Work task: Copy word for word, please, the lines of the entries below running from the one containing "Sie den Cube" to the one containing "locales through EnableFast1033Locale</span></span>", both ends included.

═══ Input ═══

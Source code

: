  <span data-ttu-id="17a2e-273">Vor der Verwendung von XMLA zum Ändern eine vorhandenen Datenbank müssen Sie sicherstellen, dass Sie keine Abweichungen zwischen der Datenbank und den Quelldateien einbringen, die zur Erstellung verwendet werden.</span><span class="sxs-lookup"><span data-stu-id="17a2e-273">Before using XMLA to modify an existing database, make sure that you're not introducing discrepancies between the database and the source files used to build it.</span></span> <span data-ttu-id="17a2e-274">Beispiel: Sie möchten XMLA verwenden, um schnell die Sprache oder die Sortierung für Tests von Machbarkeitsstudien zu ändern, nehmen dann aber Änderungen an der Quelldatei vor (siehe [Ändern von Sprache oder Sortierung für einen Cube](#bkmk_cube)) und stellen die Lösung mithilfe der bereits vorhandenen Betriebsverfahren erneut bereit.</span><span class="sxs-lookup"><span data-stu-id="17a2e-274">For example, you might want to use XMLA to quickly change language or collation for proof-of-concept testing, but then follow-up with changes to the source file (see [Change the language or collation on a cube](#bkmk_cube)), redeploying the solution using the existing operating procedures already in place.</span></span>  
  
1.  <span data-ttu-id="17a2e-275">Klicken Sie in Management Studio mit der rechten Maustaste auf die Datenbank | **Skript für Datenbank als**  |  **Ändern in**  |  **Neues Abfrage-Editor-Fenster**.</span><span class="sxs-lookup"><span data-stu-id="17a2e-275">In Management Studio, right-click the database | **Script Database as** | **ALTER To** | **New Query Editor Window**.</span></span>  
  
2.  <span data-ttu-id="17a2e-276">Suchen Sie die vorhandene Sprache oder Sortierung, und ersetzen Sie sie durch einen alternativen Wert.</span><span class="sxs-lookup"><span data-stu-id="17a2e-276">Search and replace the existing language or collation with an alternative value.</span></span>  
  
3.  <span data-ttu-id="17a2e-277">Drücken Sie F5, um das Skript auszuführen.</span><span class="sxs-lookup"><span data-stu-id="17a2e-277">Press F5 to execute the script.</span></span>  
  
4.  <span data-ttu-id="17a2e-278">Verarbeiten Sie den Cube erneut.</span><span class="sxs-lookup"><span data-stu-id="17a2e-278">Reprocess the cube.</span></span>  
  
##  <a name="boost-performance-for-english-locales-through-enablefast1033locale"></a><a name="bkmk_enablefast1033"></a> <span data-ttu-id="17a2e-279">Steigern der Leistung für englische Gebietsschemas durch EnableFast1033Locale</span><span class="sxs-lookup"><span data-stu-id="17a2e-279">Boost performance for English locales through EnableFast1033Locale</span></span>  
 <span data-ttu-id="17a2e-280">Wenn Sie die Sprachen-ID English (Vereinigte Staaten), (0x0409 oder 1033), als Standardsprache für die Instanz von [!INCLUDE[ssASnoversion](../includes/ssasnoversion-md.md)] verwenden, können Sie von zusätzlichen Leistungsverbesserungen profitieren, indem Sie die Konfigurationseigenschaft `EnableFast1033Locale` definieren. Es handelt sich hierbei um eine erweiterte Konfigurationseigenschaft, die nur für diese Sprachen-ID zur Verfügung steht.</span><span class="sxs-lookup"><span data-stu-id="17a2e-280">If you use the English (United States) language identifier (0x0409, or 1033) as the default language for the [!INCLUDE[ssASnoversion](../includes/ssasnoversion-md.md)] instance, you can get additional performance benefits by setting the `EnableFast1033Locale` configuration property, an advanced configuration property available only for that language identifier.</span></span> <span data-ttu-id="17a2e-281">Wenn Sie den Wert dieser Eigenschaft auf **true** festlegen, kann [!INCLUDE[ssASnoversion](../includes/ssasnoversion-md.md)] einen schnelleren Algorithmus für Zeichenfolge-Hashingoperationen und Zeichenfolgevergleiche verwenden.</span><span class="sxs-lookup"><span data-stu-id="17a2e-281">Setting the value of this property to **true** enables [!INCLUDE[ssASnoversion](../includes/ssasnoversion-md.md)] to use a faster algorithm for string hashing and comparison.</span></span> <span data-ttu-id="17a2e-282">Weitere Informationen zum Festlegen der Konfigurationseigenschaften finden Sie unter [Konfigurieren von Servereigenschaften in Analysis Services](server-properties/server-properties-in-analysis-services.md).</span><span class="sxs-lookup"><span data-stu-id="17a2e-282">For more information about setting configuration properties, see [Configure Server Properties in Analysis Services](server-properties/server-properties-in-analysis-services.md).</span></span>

═══

Output for this task:
4.  <span data-ttu-id="17a2e-278">Verarbeiten Sie den Cube erneut.</span><span class="sxs-lookup"><span data-stu-id="17a2e-278">Reprocess the cube.</span></span>  
  
##  <a name="boost-performance-for-english-locales-through-enablefast1033locale"></a><a name="bkmk_enablefast1033"></a> <span data-ttu-id="17a2e-279">Steigern der Leistung für englische Gebietsschemas durch EnableFast1033Locale</span><span class="sxs-lookup"><span data-stu-id="17a2e-279">Boost performance for English locales through EnableFast1033Locale</span></span>  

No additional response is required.